North Korea recalls mobile phones

It seems mobile phones are allowing foreign cultural influences to seep into North Korea, so the government is recalling them.

North Korea’s mobile service began in November 2002, with products from Motorola Corp. of the United States and Nokia Corp. of Finland on the market in Pyongyang, Yonhap news agency said.

North Koreans were seen using mobile phones last month when the two Koreas held minister-level rapprochment talks, it said.

Experts believe North Korea had introduced the mobile technology to make communications convenient but later realised the device caused floods of foreign culture into the reclusive country, Yonhap said.

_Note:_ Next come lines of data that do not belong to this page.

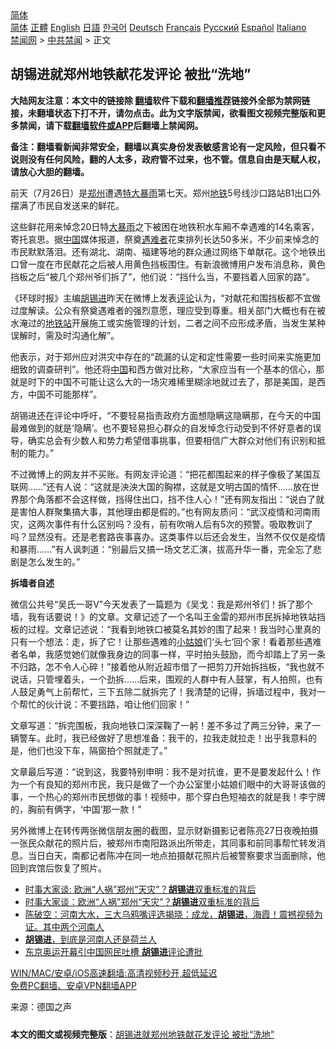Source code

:  <!-- 面包屑导航 --> <div class="breadcrumb"><!-- GTranslate: https://gtranslate.io/ -->  <div class="switcher notranslate">  <div class="selected">  <a href="#" onclick="return false;"> 简体</a>  </div>  <div class="option">  <a href="https://www.bannedbook.org" onclick="doGTranslate('zh-CN|zh-CN');jQuery('div.switcher div.selected a').html(jQuery(this).html());return false;" title="简体中文" class="nturl selected"> 简体</a>  <a href="https://www.bannedbook.org/zh-tw/" onclick="doGTranslate('zh-CN|zh-TW');jQuery('div.switcher div.selected a').html(jQuery(this).html());return false;" title="繁體中文" class="nturl"> 正體</a>  <a href="https://www.bannedbook.org/en/" onclick="doGTranslate('zh-CN|en');jQuery('div.switcher div.selected a').html(jQuery(this).html());return false;" title="English" class="nturl"> English</a>  <a href="https://www.bannedbook.org/ja/" onclick="doGTranslate('zh-CN|ja');jQuery('div.switcher div.selected a').html(jQuery(this).html());return false;" title="日本語" class="nturl"> 日語</a>  <a href="https://www.bannedbook.org/ko/" onclick="doGTranslate('zh-CN|ko');jQuery('div.switcher div.selected a').html(jQuery(this).html());return false;" title="한국어" class="nturl"> 한국어</a>  <a href="https://www.bannedbook.org/de/" onclick="doGTranslate('zh-CN|de');jQuery('div.switcher div.selected a').html(jQuery(this).html());return false;" title="Deutsch" class="nturl"> Deutsch</a>  <a href="https://www.bannedbook.org/fr/" onclick="doGTranslate('zh-CN|fr');jQuery('div.switcher div.selected a').html(jQuery(this).html());return false;" title="Français" class="nturl"> Français</a>  <a href="https://www.bannedbook.org/ru/" onclick="doGTranslate('zh-CN|ru');jQuery('div.switcher div.selected a').html(jQuery(this).html());return false;" title="Русский" class="nturl"> Русский</a>  <a href="https://www.bannedbook.org/es/" onclick="doGTranslate('zh-CN|es');jQuery('div.switcher div.selected a').html(jQuery(this).html());return false;" title="Español" class="nturl"> Español</a>  <a href="https://www.bannedbook.org/it/" onclick="doGTranslate('zh-CN|it');jQuery('div.switcher div.selected a').html(jQuery(this).html());return false;" title="Italiano" class="nturl"> Italiano</a>  </div>  </div>      <div class='breadcrumb-sub'><!-- Breadcrumb NavXT 6.3.0 --> <a href="https://www.bannedbook.org/" class="home">禁闻网</a> &gt; <a href="https://www.bannedbook.org/bnews/cbnews/" class="category">中共禁闻</a> &gt; 正文</div></div><h2>胡锡进就郑州地铁献花发评论 被批“洗地”</h2> <p class="notice"><b>大陆网友注意：本文中的链接除 <a href="https://github.com/bannedbook/fanqiang" >翻墙</a>软件下载和<a href="https://github.com/killgcd/justmysocks/blob/master/README.md">翻墙推荐</a>链接外全部为禁网链接，未翻墙状态下打不开，请勿点击。此为文字版禁闻，欲看图文视频完整版和更多禁闻，请下载<a href="https://github.com/bannedbook/fanqiang">翻墙软件或APP</a>后翻墙上禁闻网。</p><p>备注：翻墙看新闻非常安全，翻墙以真实身份发表敏感言论有一定风险，但只看不说则没有任何风险，翻的人太多，政府管不过来，也不管。信息自由是天赋人权，请放心大胆的翻墙。</b></p>  <div class="entry"> <p>前天（7月26日）是<a href="https://www.bannedbook.org/bnews/tag/%e9%83%91%e5%b7%9e/" class="st_tag internal_tag" rel="tag" title="标签 郑州 下的日志">郑州</a>遭遇<a href="https://www.bannedbook.org/bnews/tag/%E7%89%B9%E5%A4%A7%E6%9A%B4%E9%9B%A8/" class="st_tag internal_tag" rel="tag" title="标签 特大暴雨 下的日志">特大暴雨</a>第七天。郑州<a href="https://www.bannedbook.org/bnews/tag/%e5%9c%b0%e9%93%81/" class="st_tag internal_tag" rel="tag" title="标签 地铁 下的日志">地铁</a>5号线沙口路站B1出口外摆满了市民自发送来的鲜花。</p> <p>这些鲜花用来悼念20日特<a href="https://www.bannedbook.org/bnews/tag/%e5%a4%a7%e6%9a%b4%e9%9b%a8/" class="st_tag internal_tag" rel="tag" title="标签 大暴雨 下的日志">大暴雨</a>之下被困在地铁积水车厢不幸遇难的14名乘客，寄托哀思。据<a href="https://www.bannedbook.org/bnews/tag/%E4%B8%AD%E5%9B%BD/" class="st_tag internal_tag" rel="tag" title="标签 中国 下的日志">中国</a>媒体报道，祭奠<a href="https://www.bannedbook.org/bnews/tag/%E9%81%87%E9%9A%BE%E8%80%85/" class="st_tag internal_tag" rel="tag" title="标签 遇难者 下的日志">遇难者</a>花束排列长达50多米，不少前来悼念的市民默默落泪。还有湖北、湖南、福建等地的群众通过网络下单献花。这个地铁出口曾一度在市民献花之后被人用黄色挡板围住。有新浪微博用户发布消息称，黄色挡板之后“被几个郑州爷们拆了”，他们说：“挡什么当，不要挡着人回家的路”。</p> <p>《环球时报》主编<a href="https://www.bannedbook.org/bnews/tag/%e8%83%a1%e9%94%a1%e8%bf%9b/" class="st_tag internal_tag" rel="tag" title="标签 胡锡进 下的日志">胡锡进</a>昨天在微博上发表<span class='wp_keywordlink_affiliate'><a href="https://www.bannedbook.org/bnews/comments/" title="新闻评论" target="_blank">评论</a></span>认为，“对献花和围挡板都不宜做过度解读。公众有祭奠遇难者的强烈意愿，理应受到尊重。相关部门大概也有在被水淹过的<a href="https://www.bannedbook.org/bnews/tag/%E5%9C%B0%E9%93%81%E7%AB%99/" class="st_tag internal_tag" rel="tag" title="标签 地铁站 下的日志">地铁站</a>开展施工或实施管理的计划，二者之间不应形成矛盾，当发生某种误解时，需及时沟通化解”。</p>  <p>他表示，对于郑州应对洪灾中存在的“疏漏的认定和定性需要一些时间来实施更加细致的调查研判”。他还将<span class='wp_keywordlink_affiliate'><a href="https://www.bannedbook.org/" title="中国" target="_blank">中国</a></span>和西方做对比称，“大家应当有一个基本的信心，那就是时下的中国不可能让这么大的一场灾难稀里糊涂地就过去了，那是美国，是西方，中国不可能那样”。</p> <p>胡锡进还在评论中呼吁，“不要轻易指责政府方面想隐瞒这隐瞒那，在今天的中国最难做到的就是‘隐瞒’。也不要轻易担心群众的自发悼念行动受到不怀好意者的误导，确实总会有少数人和势力希望借事挑事，但要相信广大群众对他们有识别和抵制的能力。”</p> <p>不过微博上的网友并不买账。有网友评论道：“把花都围起来的样子像极了某国互联网……”还有人说：“这就是泱泱大国的胸襟，这就是文明古国的情怀……放在世界那个角落都不会这样做，挡得住出口，挡不住人心！”还有网友指出：“说白了就是害怕人群聚集搞大事，其他理由都是假的。”也有网友质问：“武汉疫情和河南雨灾，这两次事件有什么区别吗？没有，前有吹哨人后有5次的预警。吸取教训了吗？显然没有。还是老套路丧事喜办。这类事件以后还会发生，当然不仅仅是疫情和暴雨……”有人讽刺道：“别最后又搞一场文艺汇演，拔高升华一番，完全忘了悲剧是怎么发生的。”</p>  <p><strong>拆墙者自述</strong></p> <p>微信公共号“吴氏一哥V”今天发表了一篇题为《吴戈：我是郑州爷们！拆了那个墙，我有话要说！》的文章。文章记述了一个名叫王金雷的郑州市民拆掉地铁站挡板的过程。文章记述说：“我看到地铁口被莫名其妙的围了起来！我当时心里真的只有一个想法：走，拆了它！让那些遇难的<a href="https://www.bannedbook.org/bnews/tag/%e5%b0%8f%e5%a7%91%e5%a8%98/" class="st_tag internal_tag" rel="tag" title="标签 小姑娘 下的日志">小姑娘</a>们‘头七’回个家！看着那些遇难者名单，我感觉她们就像我身边的同事一样，平时拍头鼓励，而今却踏上了另一条不归路，怎不令人心碎！”接着他从附近超市借了一把剪刀开始拆挡板，“我也就不说话，只管埋着头，一个劲拆……后来，围观的人群中有人鼓掌，有人拍照，也有人鼓足勇气上前帮忙，三下五除二就拆完了！我清楚的记得，拆墙过程中，我对一个帮忙的伙计说：不要挡路，咱让他们回家！”</p> <p>文章写道：“拆完围板，我向地铁口深深鞠了一躬！差不多过了两三分钟，来了一辆警车。此时，我已经做好了思想准备：我干的，拉我走就拉走！出乎我意料的是，他们也没下车，隔窗拍个照就走了。”</p>  <p>文章最后写道：“说到这，我要特别申明：我不是对抗谁，更不是要发起什么！作为一个有良知的郑州市民，我只是做了一个办公室里小姑娘们眼中的大哥哥该做的事，一个热心的郑州市民想做的事！视频中，那个穿白色短袖衣的就是我！李宁牌的，胸前有俩字，‘中国’那一款！”</p> <p>另外微博上在转传两张微信朋友圈的截图，显示财新摄影记者陈亮27日夜晚拍摄一张民众献花的照片后，被郑州市南阳路派出所带走，其同事和前同事帮忙转发消息。当日白天，南都记者陈冲在同一地点拍摄献花照片后被警察要求当面删除，他回到宾馆后恢复了照片。</p> <ul class='op-related-articles' title='相关阅读'> <li><a href='https://www.bannedbook.org/bnews/headline/20210727/1594811.html' target='_blank'>时事大家谈: 欧洲“人祸”郑州“天灾”？<b>胡锡进</b>双重标准的背后</a></li> <li><a href='https://www.bannedbook.org/bnews/headline/20210726/1594650.html' target='_blank'>时事大家谈：欧洲“人祸”郑州“天灾”？<b>胡锡进</b>双重标准的背后</a></li> <li><a href='https://www.bannedbook.org/bnews/bannedvideo/20210725/1593986.html' target='_blank'>陈破空：河南大水，三大乌鸦嘴评选揭晓：成龙，<b>胡锡进</b>，海霞！震撼视频为证。其中两个河南人</a></li> <li><a href='https://www.bannedbook.org/bnews/comments/20210725/1593800.html' target='_blank'><b>胡锡进</b>，到底是河南人还是荷兰人</a></li> <li><a href='https://www.bannedbook.org/bnews/headline/20210725/1593591.html' target='_blank'>东京奥运开幕引中国网民吐槽 <b>胡锡进</b>评论遭批</a></li> </ul> <p class="texttj"> <a href="https://github.com/bannedbook/fanqiang/wiki/V2ray%E6%9C%BA%E5%9C%BA" target="_blank">WIN/MAC/安卓/iOS高速翻墙:高清视频秒开,超低延迟</a><br/> <a href="https://github.com/bannedbook/fanqiang/wiki/%E7%A6%81%E9%97%BB%E7%BD%91%E5%AE%89%E5%8D%93%E7%BF%BB%E5%A2%99%E6%96%B0%E9%97%BBAPP" target="_blank">免费PC翻墙、安卓VPN翻墙APP</a></p> <p> 来源：德国之声 </p><a name='sharetosocial'></a>  <div style="margin-bottom:5px;padding-bottom:5px;clear:both"> <div id="archive-pix-1" class="banner-ads"> <!-- AuctionX Display platform tag START --> <div id="26318x728x90x621x_ADSLOT2" clicktrack="%%CLICK_URL_ESC%%"></div> <!-- AuctionX Display platform tag END --> </div> <div id="archive-pix-2" class="banner-ads"> <!-- AuctionX Display platform tag START --> <div id="26315x300x250x621x_ADSLOT2" clicktrack="%%CLICK_URL_ESC%%"></div> <!-- AuctionX Display platform tag END --> </div> </div>  <div id="archive-pix-1" class="banner-ads"> <!-- AuctionX Display platform tag START --> <div id="26318x728x90x621x_ADSLOT3" clicktrack="%%CLICK_URL_ESC%%"></div> <!-- AuctionX Display platform tag END --> </div> <div><b>本文的图文或视频完整版</b>：<a href='https://www.bannedbook.org/bnews/cbnews/20210729/1596046.html'>胡锡进就郑州地铁献花发评论 被批“洗地”</a></div>  </div><!--END ENTRY--> 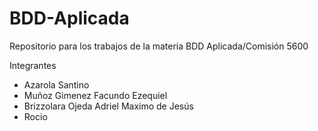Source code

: # BDD-Aplicada
Repositorio para los trabajos de la materia BDD Aplicada/Comisión 5600

Integrantes
- Azarola Santino
- Muñoz Gimenez Facundo Ezequiel
- Brizzolara Ojeda Adriel Maximo de Jesús
- Rocio 
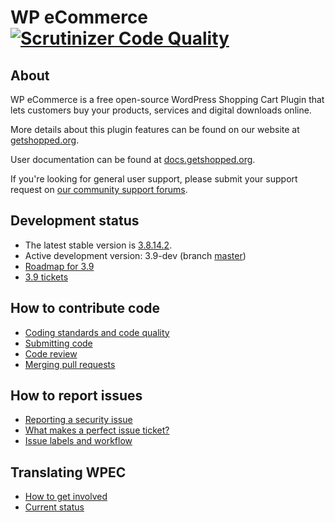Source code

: WP eCommerce [![Scrutinizer Code Quality](https://scrutinizer-ci.com/g/wp-e-commerce/WP-e-Commerce/badges/quality-score.png?s=155ede743c82bcf5116904bf155dcf215da820b0)](https://scrutinizer-ci.com/g/wp-e-commerce/WP-e-Commerce/)
============

About
-----

WP eCommerce is a free open-source WordPress Shopping Cart Plugin that lets customers buy your products, services and digital downloads online.

More details about this plugin features can be found on our website at [getshopped.org](http://getshopped.org/features/).

User documentation can be found at [docs.getshopped.org](http://docs.getshopped.org).

If you're looking for general user support, please submit your support request on [our community support forums](http://getshopped.org/forums/).

Development status
-------------------------

* The latest stable version is [3.8.14.2](http://wordpress.org/extend/plugins/wp-e-commerce).
* Active development version: 3.9-dev (branch [master](https://github.com/wp-e-commerce/WP-e-Commerce))
* [Roadmap for 3.9](https://github.com/wp-e-commerce/wp-e-commerce/wiki/Roadmap)
* [3.9 tickets](https://github.com/wp-e-commerce/WP-e-Commerce/issues?milestone=5&page=1&state=open)

How to contribute code
-----------------------------
* [Coding standards and code quality](https://github.com/wp-e-commerce/wp-e-commerce/wiki/Coding-Standards-and-Code-Quality)
* [Submitting code](https://github.com/wp-e-commerce/wp-e-commerce/wiki/Submitting-Code)
* [Code review](https://github.com/wp-e-commerce/wp-e-commerce/wiki/Code-Review)
* [Merging pull requests](https://github.com/wp-e-commerce/wp-e-commerce/wiki/Merging-Pull-Requests)

How to report issues
--------------------
* [Reporting a security issue](wiki/Reporting-a-security-issue)
* [What makes a perfect issue ticket?](https://github.com/wp-e-commerce/wp-e-commerce/wiki/Creating-issue-tickets)
* [Issue labels and workflow](https://github.com/wp-e-commerce/wp-e-commerce/wiki/Issue-Labels-and-Workflow)

Translating WPEC
----------------
* [How to get involved](https://github.com/wp-e-commerce/wp-e-commerce/wiki/Getting-involved-with-translation)
* [Current status](https://github.com/wp-e-commerce/wp-e-commerce/wiki/i18n-Status)
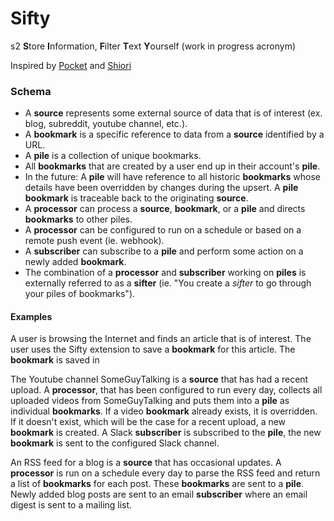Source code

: # Sifty

s2
**S**tore **I**nformation, **F**ilter **T**ext **Y**ourself (work in progress acronym)

Inspired by [Pocket](https://getpocket.com/) and [Shiori](https://github.com/go-shiori/shiori)

### Schema
- A **source** represents some external source of data that is of interest (ex. blog, subreddit, youtube channel, etc.).
- A **bookmark** is a specific reference to data from a **source** identified by a URL.
- A **pile** is a collection of unique bookmarks.
- All **bookmarks** that are created by a user end up in their account's **pile**.
- In the future: A **pile** will have reference to all historic **bookmarks** whose details have been overridden by changes during the upsert. A **pile bookmark** is traceable back to the originating **source**.
- A **processor** can process a **source**, **bookmark**, or a **pile** and directs **bookmarks** to other piles.
- A **processor** can be configured to run on a schedule or based on a remote push event (ie. webhook).
- A **subscriber** can subscribe to a **pile** and perform some action on a newly added **bookmark**.
- The combination of a **processor** and **subscriber** working on **piles** is externally referred to as a **sifter** (ie.
"You create a _sifter_ to go through your piles of bookmarks").

#### Examples
A user is browsing the Internet and finds an article that is of interest. The user uses the Sifty extension to save a
**bookmark** for this article. The **bookmark** is saved in

The Youtube channel SomeGuyTalking is a **source** that has had a recent upload. A **processor**, that has been configured
to run every day, collects all uploaded videos from SomeGuyTalking and puts them into a **pile** as individual **bookmarks**.
If a video **bookmark** already exists, it is overridden. If it doesn't exist, which will be the case for a recent upload,
a new **bookmark** is created. A Slack **subscriber** is subscribed to the **pile**, the new **bookmark** is sent to the
configured Slack channel.

An RSS feed for a blog is a **source** that has occasional updates. A **processor** is run on a schedule every day to
parse the RSS feed and return a list of **bookmarks** for each post. These **bookmarks** are sent to a **pile**. Newly
added blog posts are sent to an email **subscriber** where an email digest is sent to a mailing list.
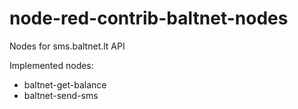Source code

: # node-red-contrib-baltnet-nodes
Nodes for sms.baltnet.lt API

Implemented nodes:
* baltnet-get-balance
* baltnet-send-sms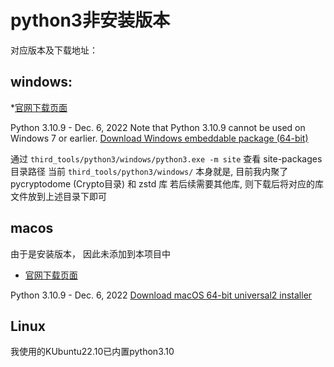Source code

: # python3非安装版本

对应版本及下载地址：

## windows:

*[官网下载页面](https://www.python.org/downloads/windows/)

Python 3.10.9 - Dec. 6, 2022
Note that Python 3.10.9 cannot be used on Windows 7 or earlier.
[Download Windows embeddable package (64-bit)](https://www.python.org/ftp/python/3.10.9/python-3.10.9-embed-amd64.zip)

通过 `third_tools/python3/windows/python3.exe -m site` 查看 site-packages 目录路径
当前 `third_tools/python3/windows/` 本身就是, 目前我内聚了 pycryptodome (Crypto目录) 和 zstd 库
若后续需要其他库, 则下载后将对应的库文件放到上述目录下即可

## macos

由于是安装版本， 因此未添加到本项目中

* [官网下载页面](https://www.python.org/downloads/macos/)

Python 3.10.9 - Dec. 6, 2022
[Download macOS 64-bit universal2 installer](https://www.python.org/ftp/python/3.10.9/python-3.10.9-macos11.pkg)


## Linux

我使用的KUbuntu22.10已内置python3.10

So now their use is forbidden, and they’ve been recalled. Sometimes I think Kim and his coterie might be a wee bit paranoid. Just a bit.

The Discussion: 3 Comments

Two things, one, I found it hard enough to get mobile telephone reception in some modern cities. What kind of reception would you get in a country were people would strip the wires off of a mast and sell them to by food, and two, mobile telephones, particularly satellite telephones are far harder to tap than rickety North Korean telephone exchanges are. I think that they suddenly woke up and saw that businessmen (people who can afford a telephone) where probably using them for covert conversations that the intelligence services hadn’t yet invested in the equipment to bug.

Paranoia yes, fear of cultural interference no.